== Exercise aim ==
Reproduce, exactly, the lines of the material below from the line containing "- **Security First**: RLS" through the line containing "Documentação — Barber Analytics Pro", with both end lines included and nothing else.
START Dataset records
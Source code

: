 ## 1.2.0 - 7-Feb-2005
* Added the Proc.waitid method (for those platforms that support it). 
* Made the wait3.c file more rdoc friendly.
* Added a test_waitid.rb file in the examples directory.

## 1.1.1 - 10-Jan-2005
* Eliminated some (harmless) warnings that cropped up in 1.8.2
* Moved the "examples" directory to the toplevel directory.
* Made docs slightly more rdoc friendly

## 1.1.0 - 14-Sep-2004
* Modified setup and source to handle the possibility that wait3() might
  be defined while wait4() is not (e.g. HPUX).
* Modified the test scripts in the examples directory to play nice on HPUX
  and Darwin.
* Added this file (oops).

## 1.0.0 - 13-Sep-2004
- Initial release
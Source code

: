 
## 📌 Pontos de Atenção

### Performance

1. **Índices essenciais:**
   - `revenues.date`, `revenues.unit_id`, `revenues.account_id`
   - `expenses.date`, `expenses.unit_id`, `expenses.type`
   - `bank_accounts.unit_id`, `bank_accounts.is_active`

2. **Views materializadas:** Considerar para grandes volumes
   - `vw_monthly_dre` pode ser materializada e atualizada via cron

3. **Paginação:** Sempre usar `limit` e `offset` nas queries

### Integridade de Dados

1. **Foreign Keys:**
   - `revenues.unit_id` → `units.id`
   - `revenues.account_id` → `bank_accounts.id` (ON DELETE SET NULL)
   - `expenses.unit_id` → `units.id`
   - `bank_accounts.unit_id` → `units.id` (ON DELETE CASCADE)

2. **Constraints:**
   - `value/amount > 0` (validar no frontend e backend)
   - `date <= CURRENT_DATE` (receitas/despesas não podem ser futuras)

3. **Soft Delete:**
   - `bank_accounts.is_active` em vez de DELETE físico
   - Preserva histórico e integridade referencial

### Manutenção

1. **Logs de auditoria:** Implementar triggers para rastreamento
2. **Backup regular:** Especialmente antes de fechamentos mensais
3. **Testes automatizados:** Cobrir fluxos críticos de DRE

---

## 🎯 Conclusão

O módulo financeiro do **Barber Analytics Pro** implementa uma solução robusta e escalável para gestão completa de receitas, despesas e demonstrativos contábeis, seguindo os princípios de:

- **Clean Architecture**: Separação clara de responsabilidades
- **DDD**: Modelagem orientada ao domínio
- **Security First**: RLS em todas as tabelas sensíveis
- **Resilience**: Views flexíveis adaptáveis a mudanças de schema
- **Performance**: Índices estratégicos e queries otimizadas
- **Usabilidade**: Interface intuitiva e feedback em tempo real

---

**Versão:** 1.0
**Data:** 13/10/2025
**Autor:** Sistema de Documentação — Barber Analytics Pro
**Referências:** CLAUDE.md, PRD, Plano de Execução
END Dataset records
== Exercise output ==
- **Security First**: RLS em todas as tabelas sensíveis
- **Resilience**: Views flexíveis adaptáveis a mudanças de schema
- **Performance**: Índices estratégicos e queries otimizadas
- **Usabilidade**: Interface intuitiva e feedback em tempo real

---

**Versão:** 1.0
**Data:** 13/10/2025
**Autor:** Sistema de Documentação — Barber Analytics Pro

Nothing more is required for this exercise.